Supplied material START
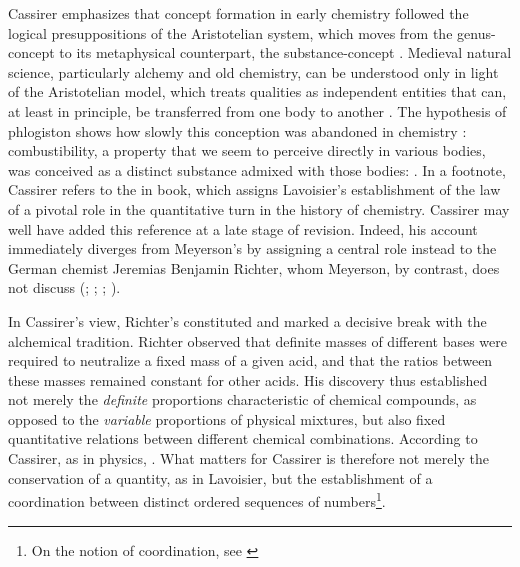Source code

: \documentclass[submitted,12pt]{article}
\begin{document}
Cassirer emphasizes that concept formation in early chemistry followed the logical presuppositions of the Aristotelian system, which moves from the genus-concept  to its metaphysical counterpart, the substance-concept \origg{\SB}. Medieval natural science, particularly alchemy and old chemistry, can be understood only in light of the Aristotelian model, which treats qualities as independent entities that can, at least in principle, be transferred from one body to another . The hypothesis of phlogiston shows how slowly this conception was abandoned in chemistry : combustibility, a property that we seem to perceive directly in various bodies, was conceived as a distinct substance admixed with those bodies:  . In a footnote, Cassirer refers to the  in  book, which assigns Lavoisier's establishment of the law of  a pivotal role in the quantitative turn in the history of chemistry. Cassirer may well have added this reference at a late stage of revision. Indeed, his account immediately diverges from Meyerson's by assigning a central role instead to the German chemist Jeremias Benjamin Richter, whom Meyerson, by contrast, does not discuss (\cite[see][II.III]{Duhem1902}; \cite[lect.~4]{Ladenburg1902}; \cite[I.I]{Wurtz1879}; \cite[44--49]{Ostwald1906Leitlinien}). 

In Cassirer's view, Richter's  constituted   and marked a decisive break with the alchemical tradition. Richter observed that definite masses of different bases were required to neutralize a fixed mass of a given acid, and that the ratios between these masses remained constant for other acids. His discovery thus established not merely the \emph{definite} proportions characteristic of chemical compounds, as opposed to the \emph{variable} proportions of physical mixtures, but also fixed quantitative relations between different chemical combinations. According to Cassirer, as in physics,  . What matters for Cassirer is therefore not merely the conservation  of a quantity, as in Lavoisier, but the establishment of a coordination  between distinct ordered sequences of numbers\footnote{On the notion of coordination, see \citet{Ryckman1991}}. 
\end{document}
Supplied material END
### What is needed
Word for word, reproduce all the data, but not the pictures.

### Task result
Source code

: \documentclass[submitted,12pt]{article}
\begin{document}
Cassirer emphasizes that concept formation in early chemistry followed the logical presuppositions of the Aristotelian system, which moves from the genus-concept  to its metaphysical counterpart, the substance-concept \origg{\SB}. Medieval natural science, particularly alchemy and old chemistry, can be understood only in light of the Aristotelian model, which treats qualities as independent entities that can, at least in principle, be transferred from one body to another . The hypothesis of phlogiston shows how slowly this conception was abandoned in chemistry : combustibility, a property that we seem to perceive directly in various bodies, was conceived as a distinct substance admixed with those bodies:  . In a footnote, Cassirer refers to the  in  book, which assigns Lavoisier's establishment of the law of  a pivotal role in the quantitative turn in the history of chemistry. Cassirer may well have added this reference at a late stage of revision. Indeed, his account immediately diverges from Meyerson's by assigning a central role instead to the German chemist Jeremias Benjamin Richter, whom Meyerson, by contrast, does not discuss (\cite[see][II.III]{Duhem1902}; \cite[lect.~4]{Ladenburg1902}; \cite[I.I]{Wurtz1879}; \cite[44--49]{Ostwald1906Leitlinien}). 

In Cassirer's view, Richter's  constituted   and marked a decisive break with the alchemical tradition. Richter observed that definite masses of different bases were required to neutralize a fixed mass of a given acid, and that the ratios between these masses remained constant for other acids. His discovery thus established not merely the \emph{definite} proportions characteristic of chemical compounds, as opposed to the \emph{variable} proportions of physical mixtures, but also fixed quantitative relations between different chemical combinations. According to Cassirer, as in physics,  . What matters for Cassirer is therefore not merely the conservation  of a quantity, as in Lavoisier, but the establishment of a coordination  between distinct ordered sequences of numbers\footnote{On the notion of coordination, see \citet{Ryckman1991}}. 
\end{document}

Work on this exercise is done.